Prompt - Type out the entries again, matching each one exactly.

(Given data)

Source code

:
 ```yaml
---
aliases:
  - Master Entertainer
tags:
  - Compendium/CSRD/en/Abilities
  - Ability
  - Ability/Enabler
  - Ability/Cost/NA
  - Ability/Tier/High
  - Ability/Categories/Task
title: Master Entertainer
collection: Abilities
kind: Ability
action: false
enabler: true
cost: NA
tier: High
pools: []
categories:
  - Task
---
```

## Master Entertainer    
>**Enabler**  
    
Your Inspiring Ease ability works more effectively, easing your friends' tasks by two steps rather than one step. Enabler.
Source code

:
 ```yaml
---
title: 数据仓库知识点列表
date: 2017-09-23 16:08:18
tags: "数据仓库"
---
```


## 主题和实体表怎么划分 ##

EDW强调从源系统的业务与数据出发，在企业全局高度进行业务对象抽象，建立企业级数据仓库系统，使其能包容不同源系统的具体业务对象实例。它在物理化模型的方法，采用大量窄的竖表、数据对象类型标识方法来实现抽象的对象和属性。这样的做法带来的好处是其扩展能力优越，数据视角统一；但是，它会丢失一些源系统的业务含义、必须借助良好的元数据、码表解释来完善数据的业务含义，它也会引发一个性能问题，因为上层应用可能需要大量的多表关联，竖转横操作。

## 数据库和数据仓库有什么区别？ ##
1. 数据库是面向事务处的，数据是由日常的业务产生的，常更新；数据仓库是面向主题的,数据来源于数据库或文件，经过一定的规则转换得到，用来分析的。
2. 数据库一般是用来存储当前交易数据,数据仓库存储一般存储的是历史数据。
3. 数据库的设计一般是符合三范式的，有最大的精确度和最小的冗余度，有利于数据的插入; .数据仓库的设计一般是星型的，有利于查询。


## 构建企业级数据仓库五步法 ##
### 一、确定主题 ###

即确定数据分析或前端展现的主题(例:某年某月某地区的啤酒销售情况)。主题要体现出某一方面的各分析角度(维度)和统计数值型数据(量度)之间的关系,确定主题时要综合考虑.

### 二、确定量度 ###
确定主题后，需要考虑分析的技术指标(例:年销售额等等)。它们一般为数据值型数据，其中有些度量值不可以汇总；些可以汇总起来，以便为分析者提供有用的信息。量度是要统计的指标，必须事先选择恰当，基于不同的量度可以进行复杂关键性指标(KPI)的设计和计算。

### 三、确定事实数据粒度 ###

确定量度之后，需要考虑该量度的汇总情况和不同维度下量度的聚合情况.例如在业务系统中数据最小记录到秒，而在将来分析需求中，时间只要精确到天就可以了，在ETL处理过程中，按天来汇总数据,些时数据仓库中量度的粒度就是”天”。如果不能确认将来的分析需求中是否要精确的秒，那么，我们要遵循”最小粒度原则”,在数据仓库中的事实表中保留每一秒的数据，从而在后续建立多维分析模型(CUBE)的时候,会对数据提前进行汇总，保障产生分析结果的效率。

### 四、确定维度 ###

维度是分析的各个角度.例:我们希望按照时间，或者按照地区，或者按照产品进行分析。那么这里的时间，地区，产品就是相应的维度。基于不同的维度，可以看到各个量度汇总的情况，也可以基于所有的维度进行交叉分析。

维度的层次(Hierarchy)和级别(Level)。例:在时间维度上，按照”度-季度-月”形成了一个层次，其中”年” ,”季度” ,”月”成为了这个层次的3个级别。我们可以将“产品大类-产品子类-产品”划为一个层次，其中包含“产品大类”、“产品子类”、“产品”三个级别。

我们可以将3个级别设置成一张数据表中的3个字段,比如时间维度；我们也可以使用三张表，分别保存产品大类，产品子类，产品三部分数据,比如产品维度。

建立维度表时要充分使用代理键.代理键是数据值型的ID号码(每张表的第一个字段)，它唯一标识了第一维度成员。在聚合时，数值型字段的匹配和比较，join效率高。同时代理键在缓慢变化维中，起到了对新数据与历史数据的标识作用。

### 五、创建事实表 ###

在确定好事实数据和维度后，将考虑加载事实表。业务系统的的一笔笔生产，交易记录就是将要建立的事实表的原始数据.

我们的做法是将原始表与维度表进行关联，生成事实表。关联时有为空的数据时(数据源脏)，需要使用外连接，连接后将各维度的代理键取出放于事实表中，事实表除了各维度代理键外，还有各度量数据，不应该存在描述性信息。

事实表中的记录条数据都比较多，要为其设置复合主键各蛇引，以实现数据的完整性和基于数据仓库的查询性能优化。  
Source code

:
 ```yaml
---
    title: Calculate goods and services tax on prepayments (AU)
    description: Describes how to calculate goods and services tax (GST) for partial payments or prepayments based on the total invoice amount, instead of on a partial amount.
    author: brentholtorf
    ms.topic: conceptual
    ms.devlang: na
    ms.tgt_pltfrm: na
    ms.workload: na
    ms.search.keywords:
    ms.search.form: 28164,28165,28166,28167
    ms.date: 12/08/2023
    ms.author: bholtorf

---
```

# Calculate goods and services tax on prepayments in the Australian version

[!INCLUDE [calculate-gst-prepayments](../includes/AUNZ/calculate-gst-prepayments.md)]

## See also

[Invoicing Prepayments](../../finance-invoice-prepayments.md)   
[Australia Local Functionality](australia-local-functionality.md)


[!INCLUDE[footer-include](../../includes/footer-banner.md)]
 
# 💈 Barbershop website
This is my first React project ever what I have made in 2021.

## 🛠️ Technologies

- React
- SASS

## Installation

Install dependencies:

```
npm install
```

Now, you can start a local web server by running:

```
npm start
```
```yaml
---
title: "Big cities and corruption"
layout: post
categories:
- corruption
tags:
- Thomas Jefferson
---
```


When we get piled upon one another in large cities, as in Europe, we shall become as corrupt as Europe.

(End Given data)

Answer area -
Source code

:
 ```yaml
---
aliases:
  - Master Entertainer
tags:
  - Compendium/CSRD/en/Abilities
  - Ability
  - Ability/Enabler
  - Ability/Cost/NA
  - Ability/Tier/High
  - Ability/Categories/Task
title: Master Entertainer
collection: Abilities
kind: Ability
action: false
enabler: true
cost: NA
tier: High
pools: []
categories:
  - Task
---
```

## Master Entertainer    
>**Enabler**  
    
Your Inspiring Ease ability works more effectively, easing your friends' tasks by two steps rather than one step. Enabler.
Source code

:
 ```yaml
---
title: 数据仓库知识点列表
date: 2017-09-23 16:08:18
tags: "数据仓库"
---
```


## 主题和实体表怎么划分 ##

EDW强调从源系统的业务与数据出发，在企业全局高度进行业务对象抽象，建立企业级数据仓库系统，使其能包容不同源系统的具体业务对象实例。它在物理化模型的方法，采用大量窄的竖表、数据对象类型标识方法来实现抽象的对象和属性。这样的做法带来的好处是其扩展能力优越，数据视角统一；但是，它会丢失一些源系统的业务含义、必须借助良好的元数据、码表解释来完善数据的业务含义，它也会引发一个性能问题，因为上层应用可能需要大量的多表关联，竖转横操作。

## 数据库和数据仓库有什么区别？ ##
1. 数据库是面向事务处的，数据是由日常的业务产生的，常更新；数据仓库是面向主题的,数据来源于数据库或文件，经过一定的规则转换得到，用来分析的。
2. 数据库一般是用来存储当前交易数据,数据仓库存储一般存储的是历史数据。
3. 数据库的设计一般是符合三范式的，有最大的精确度和最小的冗余度，有利于数据的插入; .数据仓库的设计一般是星型的，有利于查询。


## 构建企业级数据仓库五步法 ##
### 一、确定主题 ###

即确定数据分析或前端展现的主题(例:某年某月某地区的啤酒销售情况)。主题要体现出某一方面的各分析角度(维度)和统计数值型数据(量度)之间的关系,确定主题时要综合考虑.

### 二、确定量度 ###
确定主题后，需要考虑分析的技术指标(例:年销售额等等)。它们一般为数据值型数据，其中有些度量值不可以汇总；些可以汇总起来，以便为分析者提供有用的信息。量度是要统计的指标，必须事先选择恰当，基于不同的量度可以进行复杂关键性指标(KPI)的设计和计算。

### 三、确定事实数据粒度 ###

确定量度之后，需要考虑该量度的汇总情况和不同维度下量度的聚合情况.例如在业务系统中数据最小记录到秒，而在将来分析需求中，时间只要精确到天就可以了，在ETL处理过程中，按天来汇总数据,些时数据仓库中量度的粒度就是”天”。如果不能确认将来的分析需求中是否要精确的秒，那么，我们要遵循”最小粒度原则”,在数据仓库中的事实表中保留每一秒的数据，从而在后续建立多维分析模型(CUBE)的时候,会对数据提前进行汇总，保障产生分析结果的效率。

### 四、确定维度 ###

维度是分析的各个角度.例:我们希望按照时间，或者按照地区，或者按照产品进行分析。那么这里的时间，地区，产品就是相应的维度。基于不同的维度，可以看到各个量度汇总的情况，也可以基于所有的维度进行交叉分析。

维度的层次(Hierarchy)和级别(Level)。例:在时间维度上，按照”度-季度-月”形成了一个层次，其中”年” ,”季度” ,”月”成为了这个层次的3个级别。我们可以将“产品大类-产品子类-产品”划为一个层次，其中包含“产品大类”、“产品子类”、“产品”三个级别。

我们可以将3个级别设置成一张数据表中的3个字段,比如时间维度；我们也可以使用三张表，分别保存产品大类，产品子类，产品三部分数据,比如产品维度。

建立维度表时要充分使用代理键.代理键是数据值型的ID号码(每张表的第一个字段)，它唯一标识了第一维度成员。在聚合时，数值型字段的匹配和比较，join效率高。同时代理键在缓慢变化维中，起到了对新数据与历史数据的标识作用。

### 五、创建事实表 ###

在确定好事实数据和维度后，将考虑加载事实表。业务系统的的一笔笔生产，交易记录就是将要建立的事实表的原始数据.

我们的做法是将原始表与维度表进行关联，生成事实表。关联时有为空的数据时(数据源脏)，需要使用外连接，连接后将各维度的代理键取出放于事实表中，事实表除了各维度代理键外，还有各度量数据，不应该存在描述性信息。

事实表中的记录条数据都比较多，要为其设置复合主键各蛇引，以实现数据的完整性和基于数据仓库的查询性能优化。  
Source code

:
 ```yaml
---
    title: Calculate goods and services tax on prepayments (AU)
    description: Describes how to calculate goods and services tax (GST) for partial payments or prepayments based on the total invoice amount, instead of on a partial amount.
    author: brentholtorf
    ms.topic: conceptual
    ms.devlang: na
    ms.tgt_pltfrm: na
    ms.workload: na
    ms.search.keywords:
    ms.search.form: 28164,28165,28166,28167
    ms.date: 12/08/2023
    ms.author: bholtorf

---
```

# Calculate goods and services tax on prepayments in the Australian version

[!INCLUDE [calculate-gst-prepayments](../includes/AUNZ/calculate-gst-prepayments.md)]

## See also

[Invoicing Prepayments](../../finance-invoice-prepayments.md)   
[Australia Local Functionality](australia-local-functionality.md)


[!INCLUDE[footer-include](../../includes/footer-banner.md)]
 
# 💈 Barbershop website
This is my first React project ever what I have made in 2021.

## 🛠️ Technologies

- React
- SASS

## Installation

Install dependencies:

```
npm install
```

Now, you can start a local web server by running:

```
npm start
```
```yaml
---
title: "Big cities and corruption"
layout: post
categories:
- corruption
tags:
- Thomas Jefferson
---
```


When we get piled upon one another in large cities, as in Europe, we shall become as corrupt as Europe.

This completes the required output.